Exercise from http://www.nltk.org/book_1ed/ch07.html

Author : Nirmal kumar Ravi

The IOB format categorizes tagged tokens as I, O and B. Why are three tags necessary? What problem would be caused if we used I and O tags exclusively?

IOB stands for (I)inside (O)outside (B)egining tags
B is esential because It marks the begining of token
If we don't have a 'B' Then It would not be possible to identify tokens If tokens appear next to each other.
In other words B indicates the begining of a new token

Write a tag pattern to match noun phrases containing plural head nouns, e.g. "many/JJ researchers/NNS", "two/CD weeks/NNS", "both/DT new/JJ positions/NNS". Try to do this by generalizing the tag pattern that handled singular noun phrases.



In [14]:

    
import nltk
grammar = "PHN: {<[CDJT].*>+<NNS>}"
cp = nltk.RegexpParser(grammar)

Pick one of the three chunk types in the CoNLL corpus. Inspect the CoNLL corpus and try to observe any patterns in the POS tag sequences that make up this kind of chunk. Develop a simple chunker using the regular expression chunker nltk.RegexpParser. Discuss any tag sequences that are difficult to chunk reliably.



In [15]:

    
from nltk.corpus import conll2000
print conll2000.chunked_sents('train.txt', chunk_types=['NP'])[100]









    



(S (NP He/PRP) talked/VBD (NP about/IN 20/CD minutes/NNS) ./.)

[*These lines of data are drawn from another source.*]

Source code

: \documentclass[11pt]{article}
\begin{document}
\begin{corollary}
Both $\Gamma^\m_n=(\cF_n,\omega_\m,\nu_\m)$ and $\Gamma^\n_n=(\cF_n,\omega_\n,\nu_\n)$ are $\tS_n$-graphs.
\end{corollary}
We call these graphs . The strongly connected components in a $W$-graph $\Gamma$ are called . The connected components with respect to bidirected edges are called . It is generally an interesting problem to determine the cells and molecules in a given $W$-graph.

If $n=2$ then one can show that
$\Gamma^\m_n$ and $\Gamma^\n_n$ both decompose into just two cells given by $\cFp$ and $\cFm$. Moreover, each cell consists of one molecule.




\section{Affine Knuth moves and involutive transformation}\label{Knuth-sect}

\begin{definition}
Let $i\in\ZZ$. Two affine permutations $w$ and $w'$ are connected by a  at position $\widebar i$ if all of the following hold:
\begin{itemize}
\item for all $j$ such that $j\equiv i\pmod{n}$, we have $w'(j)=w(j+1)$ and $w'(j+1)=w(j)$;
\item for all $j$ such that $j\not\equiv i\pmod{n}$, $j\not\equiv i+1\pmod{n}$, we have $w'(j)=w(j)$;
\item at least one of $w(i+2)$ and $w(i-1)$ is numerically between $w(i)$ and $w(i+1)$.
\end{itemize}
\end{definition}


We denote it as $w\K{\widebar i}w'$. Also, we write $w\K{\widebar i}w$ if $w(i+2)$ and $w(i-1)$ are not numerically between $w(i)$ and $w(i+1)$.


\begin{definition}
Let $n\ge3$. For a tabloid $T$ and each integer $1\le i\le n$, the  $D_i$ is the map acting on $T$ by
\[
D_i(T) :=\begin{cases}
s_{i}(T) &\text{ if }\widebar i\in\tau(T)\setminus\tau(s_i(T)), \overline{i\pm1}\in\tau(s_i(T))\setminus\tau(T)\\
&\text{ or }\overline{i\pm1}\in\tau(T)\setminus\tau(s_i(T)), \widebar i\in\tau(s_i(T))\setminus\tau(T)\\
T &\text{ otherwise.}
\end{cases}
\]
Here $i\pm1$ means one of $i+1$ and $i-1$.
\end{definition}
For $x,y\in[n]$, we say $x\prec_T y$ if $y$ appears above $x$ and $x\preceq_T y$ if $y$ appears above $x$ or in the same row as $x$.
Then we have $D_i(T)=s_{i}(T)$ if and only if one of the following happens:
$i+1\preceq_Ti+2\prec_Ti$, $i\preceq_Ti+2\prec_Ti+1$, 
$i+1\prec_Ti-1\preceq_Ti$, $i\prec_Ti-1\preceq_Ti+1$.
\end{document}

We have filtered the text with noun phrase
The Sentence is "He talked about 20 minutes"
Here there are two chunks "HE" and "About 20 Minutes"
POS taging are PRP, VBD, IN, CD, NNS



In [16]:

    
test_sents = conll2000.chunked_sents('test.txt', chunk_types=['NP'])
grammar = r"NP: {<[CDJNP].*>+}"
cp = nltk.RegexpParser(grammar)
print cp.evaluate(test_sents)









    



ChunkParse score:
    IOB Accuracy:  87.7%
    Precision:     70.6%
    Recall:        67.8%
    F-Measure:     69.2%

An early definition of chunk was the material that occurs between chinks. Develop a chunker that starts by putting the whole sentence in a single chunk, and then does the rest of its work solely by chinking. Determine which tags (or tag sequences) are most likely to make up chinks with the help of your own utility program. Compare the performance and simplicity of this approach relative to a chunker based entirely on chunk rules.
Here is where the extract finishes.